▸ TASK OBJECTIVE: Whatever appears in the records, write it out again exactly.
INPUT Start Marker
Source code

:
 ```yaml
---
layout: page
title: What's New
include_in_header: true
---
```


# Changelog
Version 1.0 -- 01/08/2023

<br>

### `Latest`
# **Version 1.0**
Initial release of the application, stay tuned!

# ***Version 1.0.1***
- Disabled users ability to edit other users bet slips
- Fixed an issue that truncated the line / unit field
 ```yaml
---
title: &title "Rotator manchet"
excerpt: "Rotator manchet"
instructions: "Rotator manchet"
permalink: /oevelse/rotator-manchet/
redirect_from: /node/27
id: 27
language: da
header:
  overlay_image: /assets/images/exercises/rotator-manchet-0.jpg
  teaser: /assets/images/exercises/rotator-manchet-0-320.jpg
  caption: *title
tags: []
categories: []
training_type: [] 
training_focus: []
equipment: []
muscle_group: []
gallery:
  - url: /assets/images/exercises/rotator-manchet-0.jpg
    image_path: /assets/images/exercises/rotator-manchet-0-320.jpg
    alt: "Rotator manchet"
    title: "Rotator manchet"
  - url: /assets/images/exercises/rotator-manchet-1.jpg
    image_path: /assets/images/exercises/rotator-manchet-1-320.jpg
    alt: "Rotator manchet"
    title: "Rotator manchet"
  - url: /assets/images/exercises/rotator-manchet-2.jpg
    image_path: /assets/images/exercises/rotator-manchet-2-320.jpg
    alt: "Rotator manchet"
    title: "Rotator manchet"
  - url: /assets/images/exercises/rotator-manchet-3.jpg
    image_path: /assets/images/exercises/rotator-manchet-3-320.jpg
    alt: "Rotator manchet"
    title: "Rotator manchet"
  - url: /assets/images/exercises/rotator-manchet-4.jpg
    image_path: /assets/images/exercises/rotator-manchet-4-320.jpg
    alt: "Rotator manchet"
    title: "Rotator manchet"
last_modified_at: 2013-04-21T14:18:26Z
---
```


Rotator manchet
INPUT End Marker
▸ EXERCISE SOLUTION:
Source code

:
 ```yaml
---
layout: page
title: What's New
include_in_header: true
---
```


# Changelog
Version 1.0 -- 01/08/2023

<br>

### `Latest`
# **Version 1.0**
Initial release of the application, stay tuned!

# ***Version 1.0.1***
- Disabled users ability to edit other users bet slips
- Fixed an issue that truncated the line / unit field
 ```yaml
---
title: &title "Rotator manchet"
excerpt: "Rotator manchet"
instructions: "Rotator manchet"
permalink: /oevelse/rotator-manchet/
redirect_from: /node/27
id: 27
language: da
header:
  overlay_image: /assets/images/exercises/rotator-manchet-0.jpg
  teaser: /assets/images/exercises/rotator-manchet-0-320.jpg
  caption: *title
tags: []
categories: []
training_type: [] 
training_focus: []
equipment: []
muscle_group: []
gallery:
  - url: /assets/images/exercises/rotator-manchet-0.jpg
    image_path: /assets/images/exercises/rotator-manchet-0-320.jpg
    alt: "Rotator manchet"
    title: "Rotator manchet"
  - url: /assets/images/exercises/rotator-manchet-1.jpg
    image_path: /assets/images/exercises/rotator-manchet-1-320.jpg
    alt: "Rotator manchet"
    title: "Rotator manchet"
  - url: /assets/images/exercises/rotator-manchet-2.jpg
    image_path: /assets/images/exercises/rotator-manchet-2-320.jpg
    alt: "Rotator manchet"
    title: "Rotator manchet"
  - url: /assets/images/exercises/rotator-manchet-3.jpg
    image_path: /assets/images/exercises/rotator-manchet-3-320.jpg
    alt: "Rotator manchet"
    title: "Rotator manchet"
  - url: /assets/images/exercises/rotator-manchet-4.jpg
    image_path: /assets/images/exercises/rotator-manchet-4-320.jpg
    alt: "Rotator manchet"
    title: "Rotator manchet"
last_modified_at: 2013-04-21T14:18:26Z
---
```


Rotator manchet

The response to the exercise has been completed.